Officials tasked with overseeing the workers’ compensation program for federal workers say they have created an effective pharmacy benefit management program that addresses concerns raised in a scathing report that found millions in overspending and prescriptions written for notoriously deadly fentanyl.
A review by the Office of Workers’ Compensation Programs, released April 4, found that the Federal Employees’ Compensation Act program, which covers injured federal workers, failed to ensure adequate pricing and clinical oversight of prescriptions , resulting in $321.3 million in overspending.
The review also found numerous other problems with the FECA program, including that it “lacked a pharmacy benefit manager to help keep costs down and had not determined whether alternative methods of pricing prescription drugs would be more competitive.”;
Outside auditors analyzed six years of drug data and studied policies, procedures and other documentation. They also compared the FECA program to industry practices and other worker skills programs.
Assisting with the audit was Maggie Valley, North Carolina-based consulting firm CompPharma LLC, which is led by Joe Paduda, its Skaneateles, New York-based president.
Mr. Paduda said the worst findings included 1,330 prescriptions for fentanyl, a fast-acting opioid that had been restricted but was still being prescribed. “A number of things that shouldn’t have happened actually happened,” he said.
Overall, the audit found that the FECA program paid for 12 separate controlled substances that are “considered dangerous and carry a high risk of psychological or physical dependence, abuse, and dependence,” including fentanyl — designated among the most dangerous.
– The concern here is really a patient safety issue. “Given all the notoriety that fentanyl has achieved, it’s no news to anyone that this is a really dangerous drug,” says Paduda.
“A policy or procedure where the payer ensured that prior authorizations were made would have prevented these fentanyl scripts from going to patients, for whom there is no evidence that they met the requirements.”
Auditors reviewed data from 2015 to 2020, and the Office of Workers’ Compensation Programs has since hired experts to help with its program, Office Director Chris Godfrey said in a statement.
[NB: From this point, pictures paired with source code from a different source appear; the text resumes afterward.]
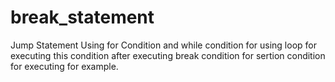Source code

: # break_statement
Jump Statement 
Using for Condition and while condition
for using loop for executing this condition after executing
break condition for sertion condition for executing for example.
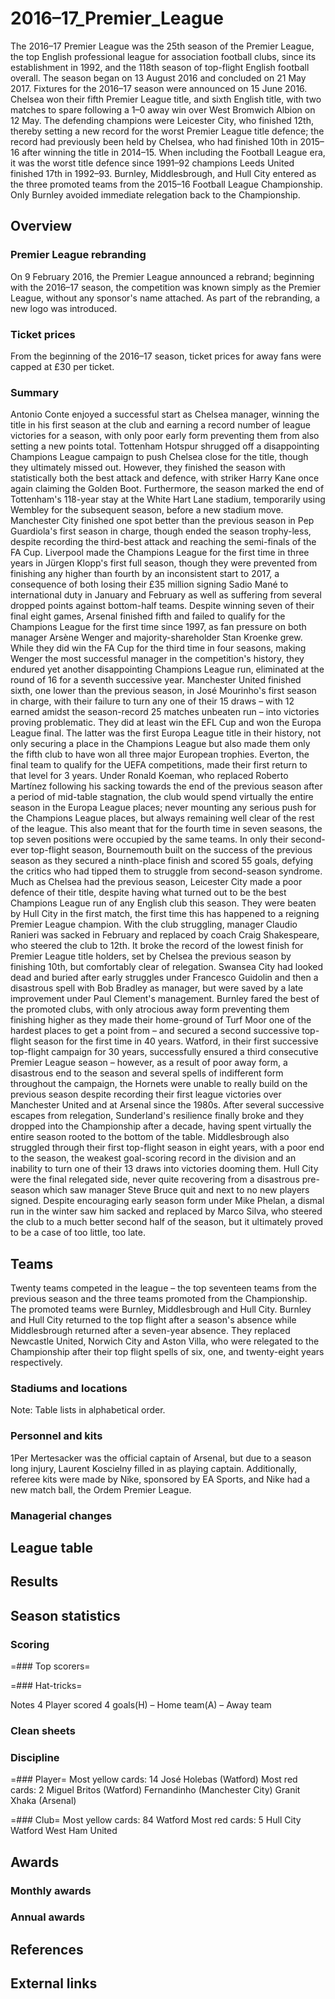 # 2016–17_Premier_League

The 2016–17 Premier League was the 25th season of the Premier League, the top English professional league for association football clubs, since its establishment in 1992, and the 118th season of top-flight English football overall. The season began on 13 August 2016 and concluded on 21 May 2017. Fixtures for the 2016–17 season were announced on 15 June 2016.
Chelsea won their fifth Premier League title, and sixth English title, with two matches to spare following a 1–0 away win over West Bromwich Albion on 12 May. 
The defending champions were Leicester City, who finished 12th, thereby setting a new record for the worst Premier League title defence; the record had previously been held by Chelsea, who had finished 10th in 2015–16 after winning the title in 2014–15. When including the Football League era, it was the worst title defence since 1991–92 champions Leeds United finished 17th in 1992–93. 
Burnley, Middlesbrough, and Hull City entered as the three promoted teams from the 2015–16 Football League Championship. Only Burnley avoided immediate relegation back to the Championship. 


## Overview



### Premier League rebranding
On 9 February 2016, the Premier League announced a rebrand; beginning with the 2016–17 season, the competition was known simply as the Premier League, without any sponsor's name attached. As part of the rebranding, a new logo was introduced.


### Ticket prices
From the beginning of the 2016–17 season, ticket prices for away fans were capped at £30 per ticket.


### Summary
Antonio Conte enjoyed a successful start as Chelsea manager, winning the title in his first season at the club and earning a record number of league victories for a season, with only poor early form preventing them from also setting a new points total. Tottenham Hotspur shrugged off a disappointing Champions League campaign to push Chelsea close for the title, though they ultimately missed out. However, they finished the season with statistically both the best attack and defence, with striker Harry Kane once again claiming the Golden Boot. Furthermore, the season marked the end of Tottenham's 118-year stay at the White Hart Lane stadium, temporarily using Wembley for the subsequent season, before a new stadium move. Manchester City finished one spot better than the previous season in Pep Guardiola's first season in charge, though ended the season trophy-less, despite recording the third-best attack and reaching the semi-finals of the FA Cup. Liverpool made the Champions League for the first time in three years in Jürgen Klopp's first full season, though they were prevented from finishing any higher than fourth by an inconsistent start to 2017, a consequence of both losing their £35 million signing Sadio Mané to international duty in January and February as well as suffering from several dropped points against bottom-half teams.
Despite winning seven of their final eight games, Arsenal finished fifth and failed to qualify for the Champions League for the first time since 1997, as fan pressure on both manager Arsène Wenger and majority-shareholder Stan Kroenke grew. While they did win the FA Cup for the third time in four seasons, making Wenger the most successful manager in the competition's history, they endured yet another disappointing Champions League run, eliminated at the round of 16 for a seventh successive year. Manchester United finished sixth, one lower than the previous season, in José Mourinho's first season in charge, with their failure to turn any one of their 15 draws – with 12 earned amidst the season-record 25 matches unbeaten run – into victories proving problematic. They did at least win the EFL Cup and won the Europa League final. The latter was the first Europa League title in their history, not only securing a place in the Champions League but also made them only the fifth club to have won all three major European trophies. Everton, the final team to qualify for the UEFA competitions, made their first return to that level for 3 years. Under Ronald Koeman, who replaced Roberto Martínez following his sacking towards the end of the previous season after a period of mid-table stagnation, the club would spend virtually the entire season in the Europa League places; never mounting any serious push for the Champions League places, but always remaining well clear of the rest of the league. This also meant that for the fourth time in seven seasons, the top seven positions were occupied by the same teams.
In only their second-ever top-flight season, Bournemouth built on the success of the previous season as they secured a ninth-place finish and scored 55 goals, defying the critics who had tipped them to struggle from second-season syndrome. Much as Chelsea had the previous season, Leicester City made a poor defence of their title, despite having what turned out to be the best Champions League run of any English club this season. They were beaten by Hull City in the first match, the first time this has happened to a reigning Premier League champion. With the club struggling, manager Claudio Ranieri was sacked in February and replaced by coach Craig Shakespeare, who steered the club to 12th. It broke the record of the lowest finish for Premier League title holders, set by Chelsea the previous season by finishing 10th, but comfortably clear of relegation.
Swansea City had looked dead and buried after early struggles under Francesco Guidolin and then a disastrous spell with Bob Bradley as manager, but were saved by a late improvement under Paul Clement's management. Burnley fared the best of the promoted clubs, with only atrocious away form preventing them finishing higher as they made their home-ground of Turf Moor one of the hardest places to get a point from – and secured a second successive top-flight season for the first time in 40 years. Watford, in their first successive top-flight campaign for 30 years, successfully ensured a third consecutive Premier League season – however, as a result of poor away form, a disastrous end to the season and several spells of indifferent form throughout the campaign, the Hornets were unable to really build on the previous season despite recording their first league victories over Manchester United and at Arsenal since the 1980s.
After several successive escapes from relegation, Sunderland's resilience finally broke and they dropped into the Championship after a decade, having spent virtually the entire season rooted to the bottom of the table. Middlesbrough also struggled through their first top-flight season in eight years, with a poor end to the season, the weakest goal-scoring record in the division and an inability to turn one of their 13 draws into victories dooming them. Hull City were the final relegated side, never quite recovering from a disastrous pre-season which saw manager Steve Bruce quit and next to no new players signed. Despite encouraging early season form under Mike Phelan, a dismal run in the winter saw him sacked and replaced by Marco Silva, who steered the club to a much better second half of the season, but it ultimately proved to be a case of too little, too late.


## Teams

Twenty teams competed in the league – the top seventeen teams from the previous season and the three teams promoted from the Championship. The promoted teams were Burnley, Middlesbrough and Hull City. Burnley and Hull City returned to the top flight after a season's absence while Middlesbrough returned after a seven-year absence. They replaced Newcastle United, Norwich City and Aston Villa, who were relegated to the Championship after their top flight spells of six, one, and twenty-eight years respectively.


### Stadiums and locations

Note: Table lists in alphabetical order.


### Personnel and kits

1Per Mertesacker was the official captain of Arsenal, but due to a season long injury, Laurent Koscielny filled in as playing captain.
Additionally, referee kits were made by Nike, sponsored by EA Sports, and Nike had a new match ball, the Ordem Premier League.


### Managerial changes


## League table



## Results



## Season statistics



### Scoring


=### Top scorers=


=### Hat-tricks=

Notes
4 Player scored 4 goals(H) – Home team(A) – Away team


### Clean sheets


### Discipline


=### Player=
Most yellow cards: 14
 José Holebas (Watford)
Most red cards: 2
 Miguel Britos (Watford)
 Fernandinho (Manchester City)
 Granit Xhaka (Arsenal)


=### Club=
Most yellow cards: 84
Watford
Most red cards: 5
Hull City
Watford
West Ham United


## Awards



### Monthly awards


### Annual awards


## References



## External links

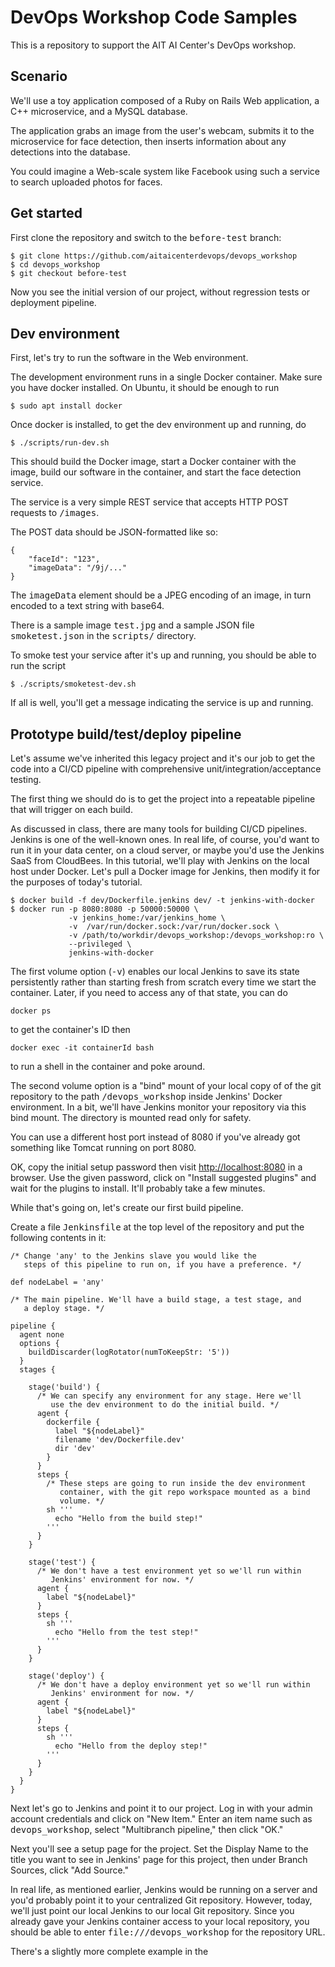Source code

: 
# DevOps Workshop Code Samples

This is a repository to support the AIT AI Center's DevOps workshop.

## Scenario

We'll use a toy application composed of a Ruby on Rails Web application, a C++ microservice, and a MySQL database.

The application grabs an image from the user's webcam, submits it to the microservice for face detection, then
inserts information about any detections into the database.

You could imagine a Web-scale system like Facebook using such a service to search uploaded photos for faces.

## Get started

First clone the repository and switch to the <tt>before-test</tt>
branch:

    $ git clone https://github.com/aitaicenterdevops/devops_workshop
    $ cd devops_workshop
    $ git checkout before-test

Now you see the initial version of our project, without regression tests
or deployment pipeline.

## Dev environment

First, let's try to run the software in the Web environment.

The development environment runs in a single Docker container. Make sure you have docker installed.
On Ubuntu, it should be enough to run

    $ sudo apt install docker

Once docker is installed, to get the dev environment up and running, do

    $ ./scripts/run-dev.sh

This should build the Docker image, start a Docker container with the image,
build our software in the container, and start the face detection service.

The service is a very simple REST service that accepts HTTP POST requests
to <tt>/images</tt>.

The POST data should be JSON-formatted like so:

    {
        "faceId": "123",
        "imageData": "/9j/..."
    }

The <tt>imageData</tt> element should be a JPEG encoding of an image, in turn encoded to a text string with base64.

There is a sample image <tt>test.jpg</tt> and a sample JSON file <tt>smoketest.json</tt> in the
<tt>scripts/</tt> directory.

To smoke test your service after it's up and running, you should be able to run the script

    $ ./scripts/smoketest-dev.sh

If all is well, you'll get a message indicating the service is up and running.

## Prototype build/test/deploy pipeline

Let's assume we've inherited this legacy project and it's our job to
get the code into a CI/CD pipeline with comprehensive
unit/integration/acceptance testing.

The first thing we should do is to get the project into a repeatable
pipeline that will trigger on each build.

As discussed in class, there are many tools for building CI/CD pipelines.
Jenkins is one of the well-known ones.  In real life, of course, you'd want
to run it in your data center, on a cloud server, or maybe you'd use the
Jenkins SaaS from CloudBees.  In this tutorial, we'll play with
Jenkins on the local host under Docker.  Let's pull a Docker image for
Jenkins, then modify it for the purposes of today's tutorial.

    $ docker build -f dev/Dockerfile.jenkins dev/ -t jenkins-with-docker
    $ docker run -p 8080:8080 -p 50000:50000 \
                 -v jenkins_home:/var/jenkins_home \
                 -v  /var/run/docker.sock:/var/run/docker.sock \
                 -v /path/to/workdir/devops_workshop:/devops_workshop:ro \
                 --privileged \
                 jenkins-with-docker

The first volume option (<tt>-v</tt>) enables our local
Jenkins to save its state persistently rather than starting fresh from
scratch every time we start the container.  Later, if you need to
access any of that state, you can do

    docker ps

to get the container's ID then

    docker exec -it containerId bash

to run a shell in the container and poke around.

The second volume option is a "bind" mount of your local copy of of the
git repository to the path <tt>/devops\_workshop</tt> inside Jenkins'
Docker environment. In a bit, we'll have Jenkins monitor your repository
via this bind mount. The directory is mounted read only for safety.

You can use a different host port instead of 8080 if you've already got
something like Tomcat running on port 8080.

OK, copy the initial setup password then visit
<a href="http://localhost:8080">http://localhost:8080</a> in a browser.
Use the given password, click on "Install suggested plugins" and wait
for the plugins to install. It'll probably take a few minutes.

While that's going on, let's create our first build pipeline.

Create a file <tt>Jenkinsfile</tt> at the top level of the repository
and put the following contents in it:

    /* Change 'any' to the Jenkins slave you would like the
       steps of this pipeline to run on, if you have a preference. */

    def nodeLabel = 'any'

    /* The main pipeline. We'll have a build stage, a test stage, and
       a deploy stage. */

    pipeline {
      agent none
      options {
        buildDiscarder(logRotator(numToKeepStr: '5'))
      }
      stages {
    
        stage('build') {
          /* We can specify any environment for any stage. Here we'll
             use the dev environment to do the initial build. */
          agent {
            dockerfile {
              label "${nodeLabel}"
              filename 'dev/Dockerfile.dev'
              dir 'dev'
            }
          }
          steps {
            /* These steps are going to run inside the dev environment
               container, with the git repo workspace mounted as a bind
               volume. */
            sh '''
              echo "Hello from the build step!"
            '''
          }
        }
    
        stage('test') {
          /* We don't have a test environment yet so we'll run within
             Jenkins' environment for now. */
          agent {
            label "${nodeLabel}"
          }
          steps {
            sh '''
              echo "Hello from the test step!"
            '''
          }
        }
    
        stage('deploy') {
          /* We don't have a deploy environment yet so we'll run within
             Jenkins' environment for now. */
          agent {
            label "${nodeLabel}"
          }
          steps {
            sh '''
              echo "Hello from the deploy step!"
            '''
          }
        }
      }
    }

Next let's go to Jenkins and point it to our project. Log in with your
admin account credentials and click on "New Item." Enter an item name
such as <tt>devops\_workshop</tt>, select "Multibranch pipeline," then
click "OK."

Next you'll see a setup page for the project. Set the Display Name to
the title you want to see in Jenkins' page for this project, then under
Branch Sources, click "Add Source."

In real life, as mentioned earlier, Jenkins would be running on a server
and you'd probably point it to your centralized Git repository. However,
today, we'll just point our local Jenkins to our local Git repository.
Since you already gave your Jenkins container access to your local
repository, you should be able to 
enter <tt>file:///devops\_workshop</tt> for the repository URL.

There's a slightly more complete example in the
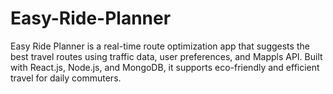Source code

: # Easy-Ride-Planner
Easy Ride Planner is a real-time route optimization app that suggests the best travel routes using traffic data, user preferences, and Mappls API. Built with React.js, Node.js, and MongoDB, it supports eco-friendly and efficient travel for daily commuters.
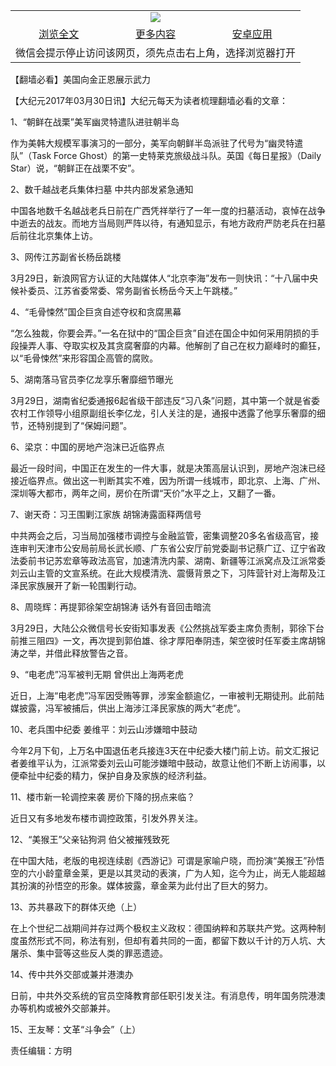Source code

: 

<table>
  <tr>
    <td align="center" colspan="3">
      <a href="https://github.com/ogate/ogate/blob/master/README.md"><img src="https://cloud.githubusercontent.com/assets/11880933/13434984/f430fae2-e012-11e5-814f-c2df1e82b247.jpg"/></a>
    </td>
  </tr>
  <tr>
    <td align="center">
      <a href="https://s3.ap-south-1.amazonaws.com/ogatem/oGate.htm?c815470&from=oNote">浏览全文</a>
    </td>
    <td align="center">
      <a href="https://s3.ap-south-1.amazonaws.com/ogatem/oGate.htm?from=oNote">更多内容</a>
    </td>
    <td align="center">
      <a href="https://raw.githubusercontent.com/ogate/up/master/ogate.apk">安卓应用</a>
    </td>
  </tr>
  <tr>
    <td align="center" colspan="3">
      微信会提示停止访问该网页，须先点击右上角，选择浏览器打开
    </td>
  </tr>
</table>    



【翻墙必看】美国向金正恩展示武力






        

【大纪元2017年03月30日讯】大纪元每天为读者梳理翻墙必看的文章：


1、“朝鲜在战栗”美军幽灵特遣队进驻朝半岛


作为美韩大规模军事演习的一部分，美军向朝鲜半岛派驻了代号为“幽灵特遣队”（Task Force Ghost）的第一史特莱克旅级战斗队。英国《每日星报》（Daily Star）说，“朝鲜正在战栗不安”。


2、数千越战老兵集体扫墓 中共内部发紧急通知


中国各地数千名越战老兵日前在广西凭祥举行了一年一度的扫墓活动，哀悼在战争中逝去的战友。而地方当局则严阵以待，有通知显示，有地方政府严防老兵在扫墓后前往北京集体上访。


3、网传江苏副省长杨岳跳楼


3月29日，新浪网官方认证的大陆媒体人“北京李海”发布一则快讯：“十八届中央候补委员、江苏省委常委、常务副省长杨岳今天上午跳楼。”


4、“毛骨悚然”国企巨贪自述夺权和贪腐黑幕


“怎么独裁，你要会弄。”一名在狱中的“国企巨贪”自述在国企中如何采用阴损的手段操弄人事、夺取实权及其贪腐奢靡的内幕。他解剖了自己在权力巅峰时的癫狂，以“毛骨悚然”来形容国企高管的腐败。


5、湖南落马官员李亿龙享乐奢靡细节曝光


3月29日，湖南省纪委通报6起省级干部违反“习八条”问题，其中第一个就是省委农村工作领导小组原副组长李亿龙，引人关注的是，通报中透露了他享乐奢靡的细节，还特别提到了“保姆问题”。


6、梁京：中国的房地产泡沫已近临界点


最近一段时间，中国正在发生的一件大事，就是决策高层认识到，房地产泡沫已经接近临界点。做出这一判断其实不难，因为所谓一线城市，即北京、上海、广州、深圳等大都市，两年之间，房价在所谓“天价”水平之上，又翻了一番。


7、谢天奇：习王围剿江家族 胡锦涛露面释两信号


中共两会之后，习当局加强楼市调控与金融监管，密集调整20多名省级高官，接连审判天津市公安局前局长武长顺、广东省公安厅前党委副书记蔡广辽、辽宁省政法委前书记苏宏章等政法高官，加速清洗内蒙、湖南、新疆等江派窝点及江派常委刘云山主管的文宣系统。在此大规模清洗、震慑背景之下，习阵营针对上海帮及江泽民家族展开了新一轮围剿行动。


8、周晓辉：再提郭徐架空胡锦涛 话外有音回击暗流


3月29日，大陆公众微信号长安街知事发表《公然挑战军委主席负责制，郭徐下台前推三阻四》一文，再次提到郭伯雄、徐才厚阳奉阴违，架空彼时任军委主席胡锦涛之举，并借此释放警告之音。


9、“电老虎”冯军被判无期 曾供出上海两老虎


近日，上海“电老虎”冯军因受贿等罪，涉案金额逾亿，一审被判无期徒刑。此前陆媒披露，冯军被捕后，供出上海涉江泽民家族的两大“老虎”。


10、老兵围中纪委 姜维平：刘云山涉嫌暗中鼓动


今年2月下旬，上万名中国退伍老兵接连3天在中纪委大楼门前上访。前文汇报记者姜维平认为，江派常委刘云山可能涉嫌暗中鼓动，故意让他们不断上访闹事，以便牵扯中纪委的精力，保护自身及家族的经济利益。


11、楼市新一轮调控来袭 房价下降的拐点来临？


近日又有多地发布楼市调控政策，引发外界关注。


12、“美猴王”父亲钻狗洞 伯父被摧残致死


在中国大陆，老版的电视连续剧《西游记》可谓是家喻户晓，而扮演“美猴王”孙悟空的六小龄童章金莱，更是以其灵动的表演，广为人知，迄今为止，尚无人能超越其扮演的孙悟空的形象。媒体披露，章金莱为此付出了巨大的努力。


13、苏共暴政下的群体灭绝（上）


在上个世纪二战期间并存过两个极权主义政权：德国纳粹和苏联共产党。这两种制度虽然形式不同，称法有别，但却有着共同的一面，都留下数以千计的万人坑、大屠杀、集中营等这些反人类的罪恶遗迹。


14、传中共外交部或兼并港澳办


日前，中共外交系统的官员空降教育部任职引发关注。有消息传，明年国务院港澳办等机构或被外交部兼并。


15、王友琴：文革“斗争会”（上）


责任编辑：方明



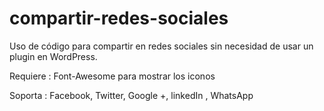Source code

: # compartir-redes-sociales
Uso de código para compartir en redes sociales sin necesidad de usar un plugin en WordPress.

Requiere : Font-Awesome para mostrar los iconos

Soporta : Facebook, Twitter, Google +, linkedIn , WhatsApp
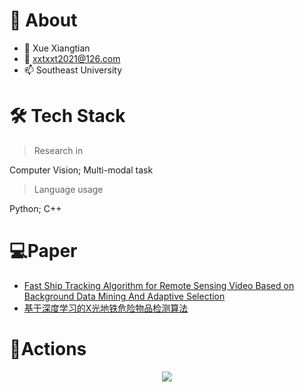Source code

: # 💬 About

- 🤔 Xue Xiangtian
- 🚀 xxtxxt2021@126.com
- 📫 Southeast University



# 🛠 Tech Stack

> Research in

Computer Vision; Multi-modal task


> Language usage

Python; C++


# 💻Paper

<!-- BLOG-POST-LIST:START -->

- [Fast Ship Tracking Algorithm for Remote Sensing Video Based on Background Data Mining And Adaptive Selection](https://ieeexplore.ieee.org/abstract/document/9563578)
- [基于深度学习的X光地铁危险物品检测算法](https://kns.cnki.net/kcms/detail/detail.aspx?dbcode=CJFD&dbname=CJFDLAST2021&filename=ZTSX202103013&uniplatform=NZKPT&v=ZmtJWrhS5tk4T3wvsj7UFs2y1ySkkjLgHzTKc0_6VGpSlt15HCPo00ep_AKvrsVd)
<!-- BLOG-POST-LIST:END -->



# 🌱Actions


<div align="center">
	<img src="https://cdn.jsdelivr.net/gh/holic-x/holic-x/assets/github-contribution-grid-snake.svg" />
</div>



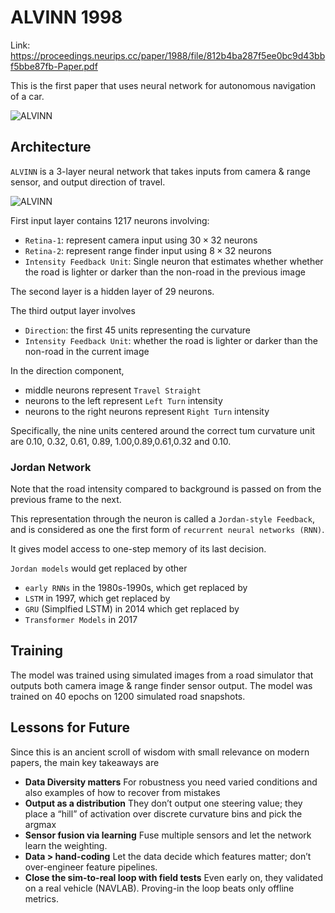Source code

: # ALVINN 1998
Link: https://proceedings.neurips.cc/paper/1988/file/812b4ba287f5ee0bc9d43bbf5bbe87fb-Paper.pdf

This is the first paper that uses neural network for autonomous navigation of a car.

![ALVINN](https://youtu.be/IaoIqVMd6tc?si=Jm4eWEbNJMUP5TRG)

## Architecture
`ALVINN` is a 3-layer neural network that takes inputs from camera & range sensor, and output direction of travel.

![ALVINN](https://i-blog.csdnimg.cn/blog_migrate/129889f4cafa9ca3b9418d40a1fc6df9.png)

First input layer contains 1217 neurons involving:
- `Retina-1`: represent camera input using $30 \times 32$ neurons
- `Retina-2`: represent range finder input using $8 \times 32$ neurons
- `Intensity Feedback Unit`: Single neuron that estimates whether whether the road is lighter or darker than the non-road in the previous image

The second layer is a hidden layer of 29 neurons.

The third output layer involves
- `Direction`: the first 45 units representing the curvature
- `Intensity Feedback Unit`: whether the road is lighter or darker than the non-road in the current image

In the direction component, 
- middle neurons represent `Travel Straight`
- neurons to the left represent `Left Turn` intensity
- neurons to the right neurons represent `Right Turn` intensity

Specifically, the nine units centered around the correct tum curvature unit are 0.10, 0.32, 0.61, 0.89,
1.00,0.89,0.61,0.32 and 0.10. 

### Jordan Network
Note that the road intensity compared to background is passed on from the previous frame to the next.

This representation through the neuron is called a `Jordan-style Feedback`, and is considered as one the first form of `recurrent neural networks (RNN)`.

It gives model access to one-step memory of its last decision.

`Jordan models` would get replaced by other 
- `early RNNs` in the 1980s-1990s, which get replaced by 
- `LSTM` in 1997, which get replaced by
- `GRU` (Simplfied LSTM) in 2014 which get replaced by
- `Transformer Models` in 2017

## Training
The model was trained using simulated images from a road simulator that outputs both camera image & range finder sensor output.
The model was trained on 40 epochs on 1200 simulated road snapshots.

## Lessons for Future
Since this is an ancient scroll of wisdom with small relevance on modern papers, the main key takeaways are
- **Data Diversity matters**
  For robustness you need varied conditions and also examples of how to recover from mistakes
- **Output as a distribution**
  They don’t output one steering value; they place a “hill” of activation over discrete curvature bins and pick the argmax
- **Sensor fusion via learning**
  Fuse multiple sensors and let the network learn the weighting.
- **Data > hand-coding**
  Let the data decide which features matter; don’t over-engineer feature pipelines.
- **Close the sim-to-real loop with field tests**
  Even early on, they validated on a real vehicle (NAVLAB). 
  Proving-in the loop beats only offline metrics.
“The Federal Employee Compensation Act program implemented a Pharmaceutical Benefit Management feature in late 2021, which addressed many of the issues raised by the OIG and significantly improved patient safety, quality of care for FECA claimants, and reduced pharmaceutical spending by $87.9 million in the first year alone. These improvements were not reflected in the OIG report, which covered a period prior to the implementation of PBM,” the statement said.